“I know one thing: Beam is very powerful and the abstraction is its most significant feature. With the right abstraction we have the flexibility to run workloads where needed. Thanks to Beam, we are not locked to any vendor, and we don’t need to change anything else if we make the switch.”
Real-time Event Stream Processing at Scale for Palo Alto Networks
Background
Palo Alto Networks, Inc. is a global cybersecurity leader with a comprehensive portfolio of enterprise products. Palo Alto Networks protects and provides visibility, trusted intelligence, automation, and flexibility to over 85K customers across clouds, networks, and devices.
Palo Alto Networks’ integrated security operations platform - Cortex™ - applies AI and machine learning to enable security automation, advanced threat intelligence, and effective rapid security responses for Palo Alto Networks’ customers. Cortex™ Data Lake infrastructure collects, integrates, and normalizes enterprises’ security data combined with trillions of multi-source artifacts.
Cortex™ data infrastructure processes ~10 millions of security log events per second currently, at ~3 PB per day, which are on the high end of real-time streaming processing scale in the industry. Palo Alto Networks’ Sr Principal Software Engineer, Talat Uyarer, shared insights on how Apache Beam provides a high-performing, reliable, and resilient data processing framework to support this scale.
Large-scale Streaming Infrastructure
When building the data infrastructure from the ground up, Palo Alto Networks’ Cortex Data Lake team faced a challenging task. We needed to ensure that the Cortex platform could stream and process petabyte-sized data coming from customers’ firewalls, networks, and all kinds of devices to customers and internal apps with low latency and perfect quality.
To meet the SLAs, the Cortex Data Lake team had to design a large-scale data infrastructure for real-time processing and reduce time-to-value. One of their initial architectural decisions was to leverage Apache Beam, the industry standard for unified distributed processing, due to its portability and abstraction.
Beam is very flexible, its abstraction from implementation details of distributed data processing is wonderful for delivering proofs of concept really fast.
Apache Beam provides a variety of runners, offering freedom of choice between different data processing engines. Palo Alto Networks’ data infrastructure is hosted entirely on Google Cloud Platform, and with Apache Beam Dataflow runner, we could easily benefit from Google Cloud Dataflow’s managed service and autotuning capabilities. Apache Kafka was selected as the message broker for the backend, and all events were stored as binary data with a common schema on multiple Kafka clusters.
The Cortex Data Lake team considered the option of having separate data processing infrastructures for each customer, with multiple upstream applications creating their own streaming jobs, consuming and processing events from Kafka directly. Therefore we are building a multi-tenants system. However, the team anticipated possible issues related to Kafka migrations and partition creation, as well as a lack of visibility into the tenant use cases, which might arise when having multiple infrastructures.

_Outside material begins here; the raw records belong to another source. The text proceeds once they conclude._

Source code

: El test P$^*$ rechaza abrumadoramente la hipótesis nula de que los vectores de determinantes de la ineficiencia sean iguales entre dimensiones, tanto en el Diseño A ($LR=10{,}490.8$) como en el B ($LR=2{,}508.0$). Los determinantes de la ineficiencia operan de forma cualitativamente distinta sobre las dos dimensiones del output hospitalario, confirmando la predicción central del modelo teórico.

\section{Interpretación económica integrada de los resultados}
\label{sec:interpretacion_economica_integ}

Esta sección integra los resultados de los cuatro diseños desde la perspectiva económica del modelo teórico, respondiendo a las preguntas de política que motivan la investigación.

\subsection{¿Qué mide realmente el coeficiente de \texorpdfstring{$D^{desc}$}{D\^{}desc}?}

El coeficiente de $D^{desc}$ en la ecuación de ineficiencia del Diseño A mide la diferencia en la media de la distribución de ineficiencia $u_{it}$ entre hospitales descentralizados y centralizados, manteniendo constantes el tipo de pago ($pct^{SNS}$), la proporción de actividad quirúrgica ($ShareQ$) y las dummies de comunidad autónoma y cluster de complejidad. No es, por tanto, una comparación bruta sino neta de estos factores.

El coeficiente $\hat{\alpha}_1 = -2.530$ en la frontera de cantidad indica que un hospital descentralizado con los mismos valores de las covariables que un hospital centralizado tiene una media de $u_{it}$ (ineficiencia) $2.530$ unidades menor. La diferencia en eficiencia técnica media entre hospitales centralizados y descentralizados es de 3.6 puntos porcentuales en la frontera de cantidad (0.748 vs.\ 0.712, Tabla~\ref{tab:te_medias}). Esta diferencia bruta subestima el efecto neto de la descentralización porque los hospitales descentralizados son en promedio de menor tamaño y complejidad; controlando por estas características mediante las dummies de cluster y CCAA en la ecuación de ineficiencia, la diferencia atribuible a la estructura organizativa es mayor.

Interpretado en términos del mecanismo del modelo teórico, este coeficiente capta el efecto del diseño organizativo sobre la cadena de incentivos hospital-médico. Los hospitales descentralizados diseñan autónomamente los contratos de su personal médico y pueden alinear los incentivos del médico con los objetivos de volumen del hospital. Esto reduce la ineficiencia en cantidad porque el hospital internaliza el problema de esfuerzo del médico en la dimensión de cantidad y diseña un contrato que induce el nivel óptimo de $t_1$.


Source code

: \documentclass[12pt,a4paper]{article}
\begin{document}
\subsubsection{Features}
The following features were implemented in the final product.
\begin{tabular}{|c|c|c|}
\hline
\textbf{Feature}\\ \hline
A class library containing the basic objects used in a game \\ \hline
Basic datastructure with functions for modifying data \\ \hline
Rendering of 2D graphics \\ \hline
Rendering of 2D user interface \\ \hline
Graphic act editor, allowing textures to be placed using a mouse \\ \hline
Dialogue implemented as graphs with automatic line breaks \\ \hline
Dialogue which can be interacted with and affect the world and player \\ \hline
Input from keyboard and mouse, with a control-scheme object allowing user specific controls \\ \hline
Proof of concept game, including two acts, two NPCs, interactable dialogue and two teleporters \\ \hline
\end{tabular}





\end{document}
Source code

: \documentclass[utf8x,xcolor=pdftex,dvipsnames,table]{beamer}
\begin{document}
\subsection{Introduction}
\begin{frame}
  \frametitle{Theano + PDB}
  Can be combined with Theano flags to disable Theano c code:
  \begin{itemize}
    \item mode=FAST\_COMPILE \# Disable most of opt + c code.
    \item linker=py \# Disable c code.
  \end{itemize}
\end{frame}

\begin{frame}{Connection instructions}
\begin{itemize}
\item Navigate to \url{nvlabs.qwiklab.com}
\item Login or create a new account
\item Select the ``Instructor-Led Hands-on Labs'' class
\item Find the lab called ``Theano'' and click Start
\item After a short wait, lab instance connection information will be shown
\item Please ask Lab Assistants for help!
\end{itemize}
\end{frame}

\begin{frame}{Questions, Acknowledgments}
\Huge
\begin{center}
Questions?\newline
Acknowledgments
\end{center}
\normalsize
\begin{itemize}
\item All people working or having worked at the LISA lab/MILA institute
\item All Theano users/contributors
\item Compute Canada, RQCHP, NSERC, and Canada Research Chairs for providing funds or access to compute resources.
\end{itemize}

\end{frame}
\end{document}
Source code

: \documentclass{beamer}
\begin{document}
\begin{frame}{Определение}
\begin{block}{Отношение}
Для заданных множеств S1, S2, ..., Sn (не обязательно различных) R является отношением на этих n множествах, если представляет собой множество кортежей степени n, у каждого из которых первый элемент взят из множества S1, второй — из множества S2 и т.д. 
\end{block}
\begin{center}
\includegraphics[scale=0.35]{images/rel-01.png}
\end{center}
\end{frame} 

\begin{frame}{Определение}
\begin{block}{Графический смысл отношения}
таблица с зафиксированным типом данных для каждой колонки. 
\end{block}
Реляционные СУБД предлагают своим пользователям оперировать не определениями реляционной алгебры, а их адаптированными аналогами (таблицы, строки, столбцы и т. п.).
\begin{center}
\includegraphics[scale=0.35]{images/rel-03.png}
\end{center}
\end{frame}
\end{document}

Hence, the Cortex Data Lake team took a common streaming infrastructure approach. At the core of the common data infrastructure, Apache Beam served as a unified programming model to implement business logic just once for all internal and customer tenant applications.
The first data workflows that the Cortex Data Lake team implemented were simple: reading from Kafka, creating a batch job, and writing the results to sink. The release of the Apache Beam version with SQL support opened up new possibilities. Beam Calcite SQL provides full support for complex Apache Calcite data types, including nested rows, in SQL statements, so developers can use SQL queries in an Apache Beam pipeline for composite transforms. The Cortex Data Lake team decided to take advantage of the Beam SQL to write Beam pipelines with standard SQL statements.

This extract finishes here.